### [DIRECTIONS]
Which lines run from the line with "It is also possible" through the line with "2. Unzip the" in the entries below? Print them exactly, both ends included, and nothing more.

[Dataset entries]

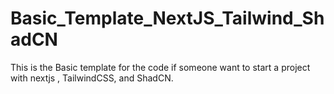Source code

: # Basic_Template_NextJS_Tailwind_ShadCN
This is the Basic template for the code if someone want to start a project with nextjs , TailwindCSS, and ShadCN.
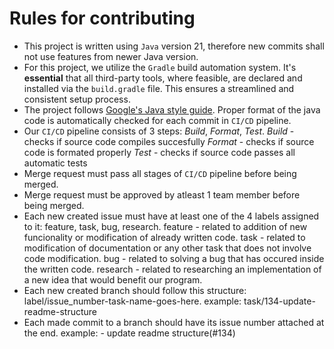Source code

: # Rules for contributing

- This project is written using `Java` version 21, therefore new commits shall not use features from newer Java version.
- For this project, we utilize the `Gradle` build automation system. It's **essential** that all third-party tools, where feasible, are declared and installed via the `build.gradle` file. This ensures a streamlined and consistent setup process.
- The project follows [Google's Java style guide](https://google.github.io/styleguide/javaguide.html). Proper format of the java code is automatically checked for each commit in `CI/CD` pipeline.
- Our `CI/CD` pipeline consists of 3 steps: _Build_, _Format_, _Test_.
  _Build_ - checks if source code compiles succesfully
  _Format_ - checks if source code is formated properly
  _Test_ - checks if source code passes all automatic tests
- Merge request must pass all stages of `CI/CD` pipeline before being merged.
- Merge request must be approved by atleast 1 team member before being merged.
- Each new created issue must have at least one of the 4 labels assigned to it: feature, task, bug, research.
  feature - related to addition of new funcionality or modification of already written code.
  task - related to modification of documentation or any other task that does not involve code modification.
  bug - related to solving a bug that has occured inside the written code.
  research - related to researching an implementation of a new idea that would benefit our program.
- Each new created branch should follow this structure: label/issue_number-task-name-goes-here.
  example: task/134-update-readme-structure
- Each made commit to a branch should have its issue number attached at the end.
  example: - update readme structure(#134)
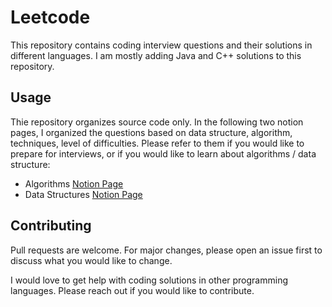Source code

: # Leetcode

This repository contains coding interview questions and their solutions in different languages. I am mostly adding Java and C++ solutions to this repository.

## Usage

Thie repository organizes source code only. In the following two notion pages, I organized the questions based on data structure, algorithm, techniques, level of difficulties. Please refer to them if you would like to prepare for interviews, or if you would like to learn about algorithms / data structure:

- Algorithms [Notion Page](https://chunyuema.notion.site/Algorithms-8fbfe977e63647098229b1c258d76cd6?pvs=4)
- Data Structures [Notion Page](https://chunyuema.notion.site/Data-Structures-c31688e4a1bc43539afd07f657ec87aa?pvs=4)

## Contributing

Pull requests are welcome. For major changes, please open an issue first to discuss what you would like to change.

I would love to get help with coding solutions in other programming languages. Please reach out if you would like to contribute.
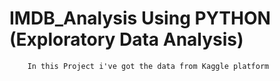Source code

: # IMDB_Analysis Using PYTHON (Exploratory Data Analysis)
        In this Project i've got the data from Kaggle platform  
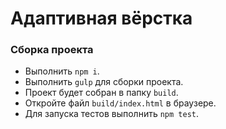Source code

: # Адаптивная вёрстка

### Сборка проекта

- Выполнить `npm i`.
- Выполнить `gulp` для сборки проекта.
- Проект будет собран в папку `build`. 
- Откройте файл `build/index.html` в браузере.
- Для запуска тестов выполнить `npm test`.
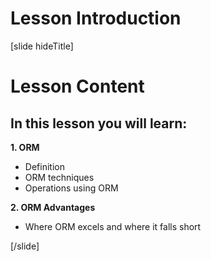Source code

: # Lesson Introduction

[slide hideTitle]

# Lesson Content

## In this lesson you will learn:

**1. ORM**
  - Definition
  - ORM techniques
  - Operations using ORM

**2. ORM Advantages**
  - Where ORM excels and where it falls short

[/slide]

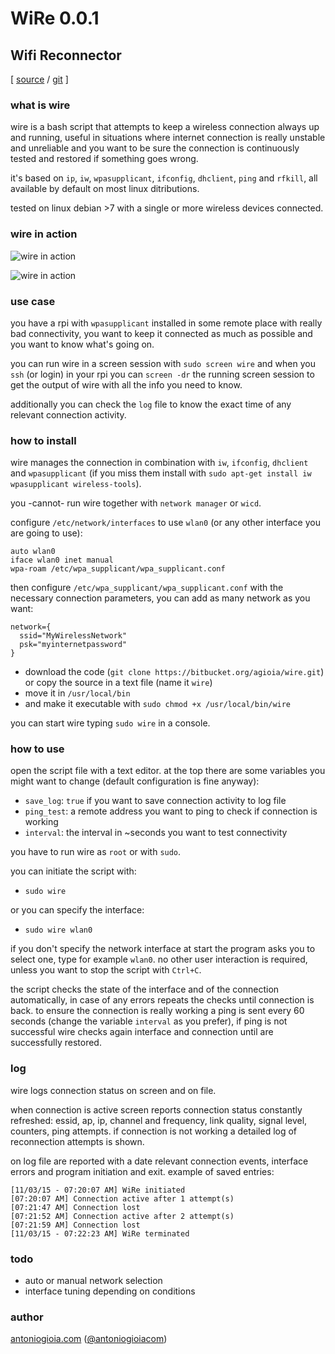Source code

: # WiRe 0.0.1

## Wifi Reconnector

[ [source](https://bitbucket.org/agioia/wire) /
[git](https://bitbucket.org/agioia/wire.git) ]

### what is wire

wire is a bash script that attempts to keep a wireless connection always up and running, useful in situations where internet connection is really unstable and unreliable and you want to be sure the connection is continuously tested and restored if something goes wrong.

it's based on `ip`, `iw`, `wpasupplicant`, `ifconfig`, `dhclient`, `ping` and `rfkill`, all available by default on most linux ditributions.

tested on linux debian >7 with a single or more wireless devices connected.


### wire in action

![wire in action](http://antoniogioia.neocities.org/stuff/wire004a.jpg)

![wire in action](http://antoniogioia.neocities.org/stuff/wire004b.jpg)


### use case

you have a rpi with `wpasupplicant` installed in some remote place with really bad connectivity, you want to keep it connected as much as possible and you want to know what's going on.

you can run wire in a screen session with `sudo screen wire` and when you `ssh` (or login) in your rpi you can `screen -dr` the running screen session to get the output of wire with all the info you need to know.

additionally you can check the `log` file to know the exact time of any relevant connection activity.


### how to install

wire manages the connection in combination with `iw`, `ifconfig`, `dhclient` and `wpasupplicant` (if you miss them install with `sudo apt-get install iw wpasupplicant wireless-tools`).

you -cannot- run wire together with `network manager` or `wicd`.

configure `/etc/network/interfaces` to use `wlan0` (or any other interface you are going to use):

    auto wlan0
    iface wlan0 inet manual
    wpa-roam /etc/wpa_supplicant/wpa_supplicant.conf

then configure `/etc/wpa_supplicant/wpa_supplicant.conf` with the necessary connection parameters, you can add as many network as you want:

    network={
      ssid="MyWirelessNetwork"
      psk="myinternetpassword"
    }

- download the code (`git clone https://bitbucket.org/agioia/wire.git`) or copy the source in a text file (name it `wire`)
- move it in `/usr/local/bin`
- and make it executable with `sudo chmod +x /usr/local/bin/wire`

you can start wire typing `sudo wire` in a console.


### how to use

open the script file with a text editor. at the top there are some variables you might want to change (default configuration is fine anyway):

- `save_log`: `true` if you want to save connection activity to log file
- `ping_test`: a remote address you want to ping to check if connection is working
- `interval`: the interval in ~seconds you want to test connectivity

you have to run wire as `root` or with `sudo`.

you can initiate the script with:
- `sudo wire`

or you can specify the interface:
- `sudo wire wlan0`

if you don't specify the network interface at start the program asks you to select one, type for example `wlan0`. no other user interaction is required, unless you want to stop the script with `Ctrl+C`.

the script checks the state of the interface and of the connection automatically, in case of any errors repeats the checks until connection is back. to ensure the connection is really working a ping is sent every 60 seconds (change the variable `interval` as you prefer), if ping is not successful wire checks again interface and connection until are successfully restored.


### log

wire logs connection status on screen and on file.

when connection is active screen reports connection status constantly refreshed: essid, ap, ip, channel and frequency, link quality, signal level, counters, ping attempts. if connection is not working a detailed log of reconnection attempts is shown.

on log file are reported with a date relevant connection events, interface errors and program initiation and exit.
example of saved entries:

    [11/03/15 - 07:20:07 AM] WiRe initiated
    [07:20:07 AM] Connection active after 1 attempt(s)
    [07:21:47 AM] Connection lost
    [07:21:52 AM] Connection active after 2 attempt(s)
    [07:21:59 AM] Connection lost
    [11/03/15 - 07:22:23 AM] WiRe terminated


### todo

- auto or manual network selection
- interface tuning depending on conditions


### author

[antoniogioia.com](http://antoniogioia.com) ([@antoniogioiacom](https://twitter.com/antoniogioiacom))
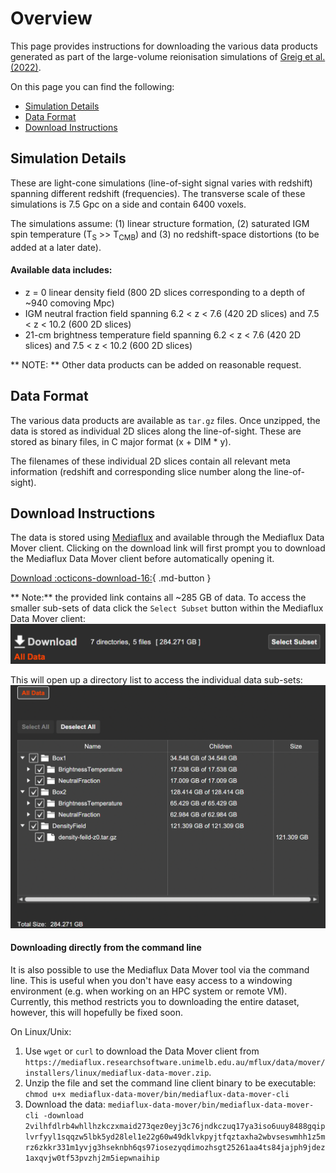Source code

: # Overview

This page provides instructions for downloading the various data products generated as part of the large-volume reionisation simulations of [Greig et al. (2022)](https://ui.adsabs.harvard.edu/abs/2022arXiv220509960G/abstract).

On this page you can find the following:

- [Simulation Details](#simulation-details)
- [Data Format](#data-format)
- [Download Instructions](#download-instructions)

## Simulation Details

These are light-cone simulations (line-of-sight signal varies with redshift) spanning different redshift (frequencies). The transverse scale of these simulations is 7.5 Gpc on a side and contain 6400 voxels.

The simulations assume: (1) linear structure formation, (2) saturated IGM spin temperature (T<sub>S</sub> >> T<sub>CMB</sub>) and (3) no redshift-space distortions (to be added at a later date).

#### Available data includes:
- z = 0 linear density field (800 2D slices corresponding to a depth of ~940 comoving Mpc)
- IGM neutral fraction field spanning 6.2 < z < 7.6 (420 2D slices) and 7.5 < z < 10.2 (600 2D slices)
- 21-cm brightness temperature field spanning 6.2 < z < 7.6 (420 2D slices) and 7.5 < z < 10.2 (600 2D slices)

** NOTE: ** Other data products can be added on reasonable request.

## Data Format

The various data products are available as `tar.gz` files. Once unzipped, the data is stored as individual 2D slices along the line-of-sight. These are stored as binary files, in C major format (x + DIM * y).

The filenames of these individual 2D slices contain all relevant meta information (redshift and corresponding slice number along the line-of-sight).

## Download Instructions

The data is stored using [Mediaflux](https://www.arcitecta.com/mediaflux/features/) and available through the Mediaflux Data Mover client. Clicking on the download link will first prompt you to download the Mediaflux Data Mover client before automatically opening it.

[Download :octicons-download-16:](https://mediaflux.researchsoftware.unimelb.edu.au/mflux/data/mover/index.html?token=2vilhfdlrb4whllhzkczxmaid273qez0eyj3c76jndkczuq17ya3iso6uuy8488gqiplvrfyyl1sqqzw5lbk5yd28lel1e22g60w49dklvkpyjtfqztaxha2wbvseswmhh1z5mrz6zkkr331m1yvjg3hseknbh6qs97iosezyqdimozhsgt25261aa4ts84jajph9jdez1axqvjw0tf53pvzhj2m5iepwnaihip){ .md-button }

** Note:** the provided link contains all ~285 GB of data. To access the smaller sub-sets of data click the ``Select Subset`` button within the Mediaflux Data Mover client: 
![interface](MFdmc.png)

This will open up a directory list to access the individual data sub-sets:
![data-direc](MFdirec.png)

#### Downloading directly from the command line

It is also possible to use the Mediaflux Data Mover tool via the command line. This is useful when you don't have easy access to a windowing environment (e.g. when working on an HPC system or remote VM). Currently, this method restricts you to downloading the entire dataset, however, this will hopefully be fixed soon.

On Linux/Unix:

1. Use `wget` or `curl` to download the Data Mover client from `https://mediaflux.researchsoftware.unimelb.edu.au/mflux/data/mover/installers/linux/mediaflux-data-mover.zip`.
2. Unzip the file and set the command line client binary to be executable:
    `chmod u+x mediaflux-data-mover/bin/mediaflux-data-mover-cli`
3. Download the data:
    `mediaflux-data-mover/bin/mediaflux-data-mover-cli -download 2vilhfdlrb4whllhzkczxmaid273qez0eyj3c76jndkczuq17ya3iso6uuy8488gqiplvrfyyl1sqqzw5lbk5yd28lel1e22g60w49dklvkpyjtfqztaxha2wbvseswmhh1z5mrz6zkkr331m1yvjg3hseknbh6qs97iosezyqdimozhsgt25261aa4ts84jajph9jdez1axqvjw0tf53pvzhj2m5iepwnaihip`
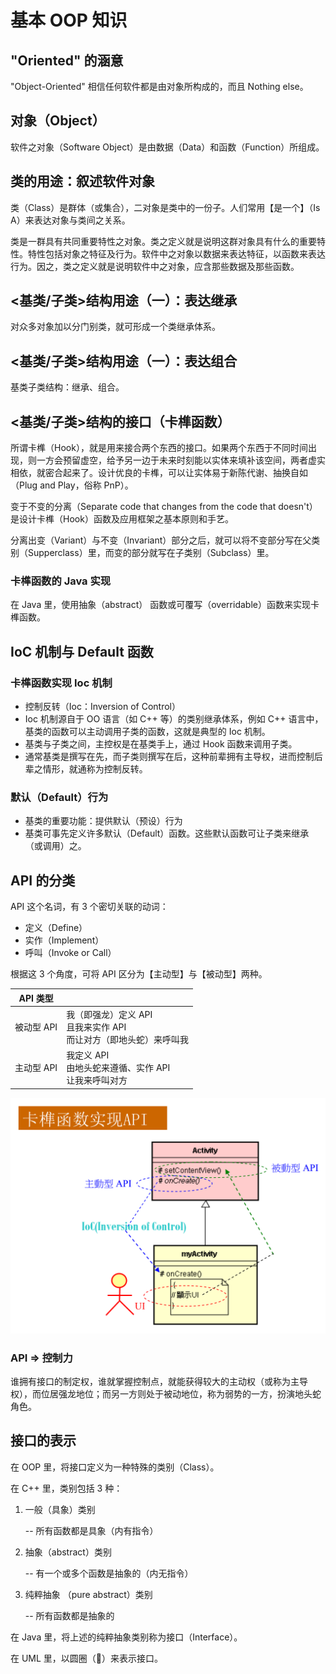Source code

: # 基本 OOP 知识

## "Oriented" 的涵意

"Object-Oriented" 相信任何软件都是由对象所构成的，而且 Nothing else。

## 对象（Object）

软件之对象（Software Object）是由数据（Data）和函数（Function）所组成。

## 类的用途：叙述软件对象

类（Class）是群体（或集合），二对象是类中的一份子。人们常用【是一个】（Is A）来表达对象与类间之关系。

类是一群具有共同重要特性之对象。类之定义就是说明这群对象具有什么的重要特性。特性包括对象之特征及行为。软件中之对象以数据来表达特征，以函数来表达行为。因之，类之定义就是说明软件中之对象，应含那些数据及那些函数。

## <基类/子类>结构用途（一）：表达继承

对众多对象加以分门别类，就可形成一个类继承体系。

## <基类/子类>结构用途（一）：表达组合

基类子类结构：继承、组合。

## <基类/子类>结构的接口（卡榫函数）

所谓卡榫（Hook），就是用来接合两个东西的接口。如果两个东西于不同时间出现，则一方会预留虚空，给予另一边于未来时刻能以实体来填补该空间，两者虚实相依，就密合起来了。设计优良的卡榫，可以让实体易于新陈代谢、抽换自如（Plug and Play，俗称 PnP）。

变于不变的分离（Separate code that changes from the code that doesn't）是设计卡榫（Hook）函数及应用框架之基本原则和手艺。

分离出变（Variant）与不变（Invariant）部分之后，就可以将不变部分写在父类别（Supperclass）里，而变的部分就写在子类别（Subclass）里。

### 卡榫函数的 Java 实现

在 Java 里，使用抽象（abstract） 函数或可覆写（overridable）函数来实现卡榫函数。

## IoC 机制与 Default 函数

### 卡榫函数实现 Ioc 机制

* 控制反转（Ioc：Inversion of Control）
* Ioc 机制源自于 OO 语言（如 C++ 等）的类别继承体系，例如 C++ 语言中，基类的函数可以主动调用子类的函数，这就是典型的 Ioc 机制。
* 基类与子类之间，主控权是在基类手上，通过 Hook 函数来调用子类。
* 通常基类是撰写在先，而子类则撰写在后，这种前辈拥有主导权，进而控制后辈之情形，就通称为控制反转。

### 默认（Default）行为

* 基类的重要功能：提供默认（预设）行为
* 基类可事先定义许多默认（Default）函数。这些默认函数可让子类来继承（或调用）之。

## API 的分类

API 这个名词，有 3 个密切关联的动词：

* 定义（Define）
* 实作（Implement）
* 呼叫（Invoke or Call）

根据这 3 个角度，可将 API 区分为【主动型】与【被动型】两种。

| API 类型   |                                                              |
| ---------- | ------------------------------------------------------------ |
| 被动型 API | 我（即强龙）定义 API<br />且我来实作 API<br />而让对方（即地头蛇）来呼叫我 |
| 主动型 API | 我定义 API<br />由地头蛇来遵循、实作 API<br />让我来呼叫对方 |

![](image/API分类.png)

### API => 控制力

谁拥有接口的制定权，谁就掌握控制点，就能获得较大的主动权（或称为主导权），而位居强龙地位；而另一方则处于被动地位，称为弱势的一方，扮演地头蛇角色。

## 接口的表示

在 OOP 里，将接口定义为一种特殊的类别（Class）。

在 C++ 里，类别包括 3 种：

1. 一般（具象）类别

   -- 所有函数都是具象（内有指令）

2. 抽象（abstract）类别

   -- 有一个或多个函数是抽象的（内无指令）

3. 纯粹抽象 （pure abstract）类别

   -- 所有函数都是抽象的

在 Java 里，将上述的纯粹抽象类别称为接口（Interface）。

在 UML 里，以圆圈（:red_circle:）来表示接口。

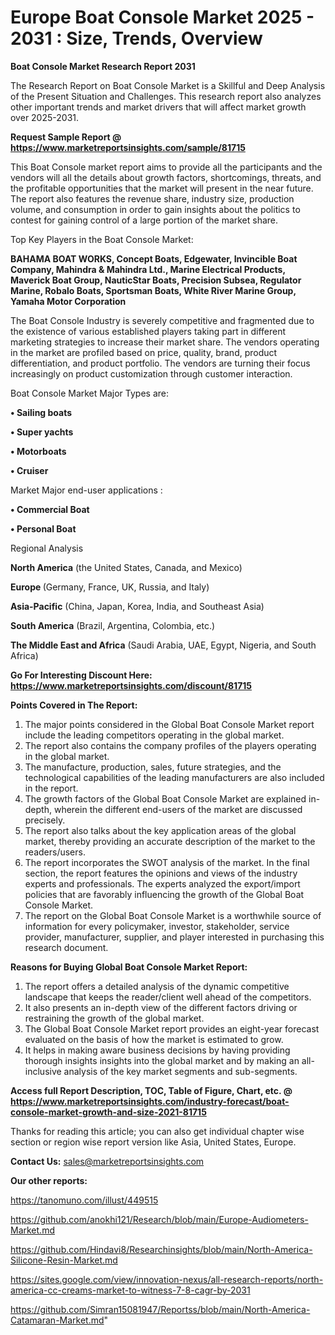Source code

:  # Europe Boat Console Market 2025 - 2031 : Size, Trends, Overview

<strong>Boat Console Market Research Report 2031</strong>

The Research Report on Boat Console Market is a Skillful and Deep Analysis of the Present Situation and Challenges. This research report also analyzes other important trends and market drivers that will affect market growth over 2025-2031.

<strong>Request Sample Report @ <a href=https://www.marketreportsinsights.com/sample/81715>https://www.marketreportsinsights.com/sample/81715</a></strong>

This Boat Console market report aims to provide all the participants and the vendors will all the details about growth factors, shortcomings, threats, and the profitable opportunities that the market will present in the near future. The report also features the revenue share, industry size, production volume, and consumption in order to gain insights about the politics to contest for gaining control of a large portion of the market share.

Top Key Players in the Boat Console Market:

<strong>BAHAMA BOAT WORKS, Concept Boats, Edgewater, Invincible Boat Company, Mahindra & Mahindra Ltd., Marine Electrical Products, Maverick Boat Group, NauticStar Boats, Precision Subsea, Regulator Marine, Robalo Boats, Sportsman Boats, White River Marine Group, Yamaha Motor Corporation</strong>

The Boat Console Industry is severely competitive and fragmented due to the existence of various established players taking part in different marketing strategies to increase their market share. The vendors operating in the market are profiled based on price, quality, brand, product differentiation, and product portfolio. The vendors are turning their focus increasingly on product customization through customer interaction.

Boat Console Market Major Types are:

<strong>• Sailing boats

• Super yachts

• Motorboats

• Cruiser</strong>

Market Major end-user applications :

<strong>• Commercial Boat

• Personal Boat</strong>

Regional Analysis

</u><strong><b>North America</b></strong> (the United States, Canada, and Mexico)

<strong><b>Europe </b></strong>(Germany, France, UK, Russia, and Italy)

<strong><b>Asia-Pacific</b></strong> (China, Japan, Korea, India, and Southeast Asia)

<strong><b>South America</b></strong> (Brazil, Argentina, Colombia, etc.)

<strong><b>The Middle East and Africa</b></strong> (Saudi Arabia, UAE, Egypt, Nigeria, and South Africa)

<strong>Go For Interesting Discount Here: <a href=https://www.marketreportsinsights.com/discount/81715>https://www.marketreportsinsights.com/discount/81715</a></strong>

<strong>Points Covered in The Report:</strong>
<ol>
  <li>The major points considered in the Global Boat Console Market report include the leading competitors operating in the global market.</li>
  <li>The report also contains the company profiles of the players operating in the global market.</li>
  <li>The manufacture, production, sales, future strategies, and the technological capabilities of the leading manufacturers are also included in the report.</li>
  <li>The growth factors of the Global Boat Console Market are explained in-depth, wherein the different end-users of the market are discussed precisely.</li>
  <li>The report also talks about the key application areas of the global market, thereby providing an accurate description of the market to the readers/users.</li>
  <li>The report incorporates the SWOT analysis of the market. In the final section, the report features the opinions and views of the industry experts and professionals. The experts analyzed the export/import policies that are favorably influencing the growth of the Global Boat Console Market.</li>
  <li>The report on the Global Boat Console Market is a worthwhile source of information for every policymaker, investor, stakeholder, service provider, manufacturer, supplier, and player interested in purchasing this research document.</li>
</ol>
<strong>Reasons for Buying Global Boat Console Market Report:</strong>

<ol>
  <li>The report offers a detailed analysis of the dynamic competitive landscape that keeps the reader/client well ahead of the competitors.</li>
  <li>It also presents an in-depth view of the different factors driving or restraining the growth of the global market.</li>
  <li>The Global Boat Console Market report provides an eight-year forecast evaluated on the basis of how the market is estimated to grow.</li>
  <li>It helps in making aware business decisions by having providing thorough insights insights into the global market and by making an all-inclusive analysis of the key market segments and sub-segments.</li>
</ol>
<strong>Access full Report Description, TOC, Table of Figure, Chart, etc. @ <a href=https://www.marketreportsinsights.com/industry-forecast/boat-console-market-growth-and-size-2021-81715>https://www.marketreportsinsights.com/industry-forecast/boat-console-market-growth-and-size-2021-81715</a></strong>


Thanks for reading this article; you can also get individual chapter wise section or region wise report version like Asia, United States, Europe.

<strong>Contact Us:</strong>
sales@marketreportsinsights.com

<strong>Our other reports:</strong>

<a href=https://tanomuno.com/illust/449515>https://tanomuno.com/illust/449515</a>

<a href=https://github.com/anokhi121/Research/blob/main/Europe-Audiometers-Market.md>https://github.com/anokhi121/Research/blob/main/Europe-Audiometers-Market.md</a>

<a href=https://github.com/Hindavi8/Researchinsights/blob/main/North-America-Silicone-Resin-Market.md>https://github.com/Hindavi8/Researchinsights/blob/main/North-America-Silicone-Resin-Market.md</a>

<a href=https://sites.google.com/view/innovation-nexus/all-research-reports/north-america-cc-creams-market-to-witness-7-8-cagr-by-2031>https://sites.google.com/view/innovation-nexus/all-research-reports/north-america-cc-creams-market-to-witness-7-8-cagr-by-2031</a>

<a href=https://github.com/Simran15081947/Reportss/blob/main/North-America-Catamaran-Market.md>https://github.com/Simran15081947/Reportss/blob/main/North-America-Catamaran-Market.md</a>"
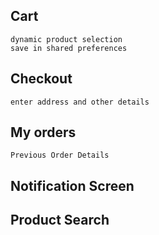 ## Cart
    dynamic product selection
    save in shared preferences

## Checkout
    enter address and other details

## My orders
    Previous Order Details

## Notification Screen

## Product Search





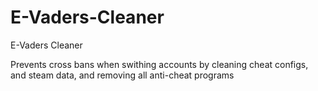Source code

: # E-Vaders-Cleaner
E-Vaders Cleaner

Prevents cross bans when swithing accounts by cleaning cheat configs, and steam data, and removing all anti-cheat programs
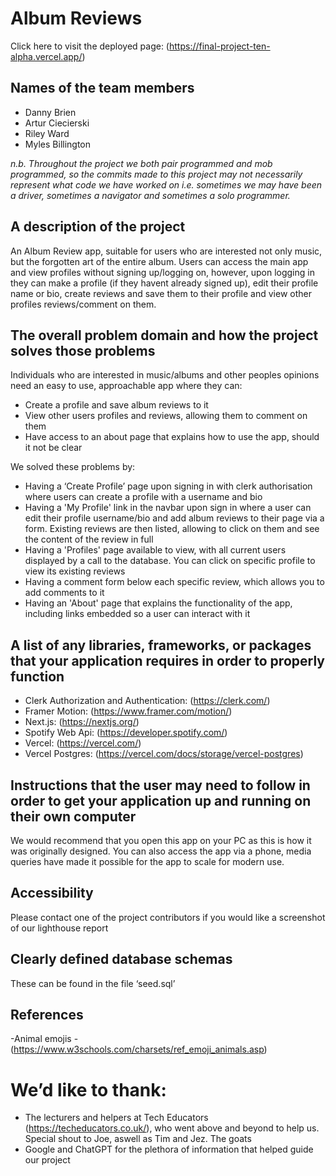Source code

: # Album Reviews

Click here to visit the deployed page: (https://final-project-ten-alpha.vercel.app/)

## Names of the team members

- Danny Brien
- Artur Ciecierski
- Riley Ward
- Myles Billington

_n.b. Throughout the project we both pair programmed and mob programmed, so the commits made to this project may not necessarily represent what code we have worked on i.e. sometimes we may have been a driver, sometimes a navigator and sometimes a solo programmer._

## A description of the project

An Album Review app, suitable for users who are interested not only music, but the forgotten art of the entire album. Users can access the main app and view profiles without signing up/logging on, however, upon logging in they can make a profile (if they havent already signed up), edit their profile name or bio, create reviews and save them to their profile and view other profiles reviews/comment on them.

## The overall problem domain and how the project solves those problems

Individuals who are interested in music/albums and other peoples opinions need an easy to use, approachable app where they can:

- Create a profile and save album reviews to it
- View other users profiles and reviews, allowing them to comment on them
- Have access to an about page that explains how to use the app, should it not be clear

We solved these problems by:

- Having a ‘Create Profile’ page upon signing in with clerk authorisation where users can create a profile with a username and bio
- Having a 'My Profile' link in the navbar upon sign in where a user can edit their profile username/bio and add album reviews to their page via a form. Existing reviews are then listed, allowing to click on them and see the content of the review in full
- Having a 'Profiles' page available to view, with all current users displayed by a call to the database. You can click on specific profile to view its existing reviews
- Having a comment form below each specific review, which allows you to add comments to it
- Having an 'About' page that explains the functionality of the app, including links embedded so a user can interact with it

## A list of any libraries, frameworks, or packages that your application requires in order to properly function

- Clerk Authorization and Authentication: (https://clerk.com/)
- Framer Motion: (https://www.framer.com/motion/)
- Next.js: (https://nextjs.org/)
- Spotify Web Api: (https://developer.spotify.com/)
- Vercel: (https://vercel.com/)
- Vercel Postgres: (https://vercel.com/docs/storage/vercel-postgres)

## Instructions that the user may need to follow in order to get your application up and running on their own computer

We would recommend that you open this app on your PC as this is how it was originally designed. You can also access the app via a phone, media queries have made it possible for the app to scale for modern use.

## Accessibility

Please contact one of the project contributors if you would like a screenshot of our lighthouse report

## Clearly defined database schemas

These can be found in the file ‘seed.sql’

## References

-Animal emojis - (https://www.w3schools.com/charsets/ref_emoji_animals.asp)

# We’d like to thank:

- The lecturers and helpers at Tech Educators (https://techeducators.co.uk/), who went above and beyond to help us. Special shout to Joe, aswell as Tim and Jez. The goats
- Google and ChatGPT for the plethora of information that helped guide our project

### [REPLY TO THE EXERCISE]
It is also possible to use the Mediaflux Data Mover tool via the command line. This is useful when you don't have easy access to a windowing environment (e.g. when working on an HPC system or remote VM). Currently, this method restricts you to downloading the entire dataset, however, this will hopefully be fixed soon.

On Linux/Unix:

1. Use `wget` or `curl` to download the Data Mover client from `https://mediaflux.researchsoftware.unimelb.edu.au/mflux/data/mover/installers/linux/mediaflux-data-mover.zip`.
2. Unzip the file and set the command line client binary to be executable:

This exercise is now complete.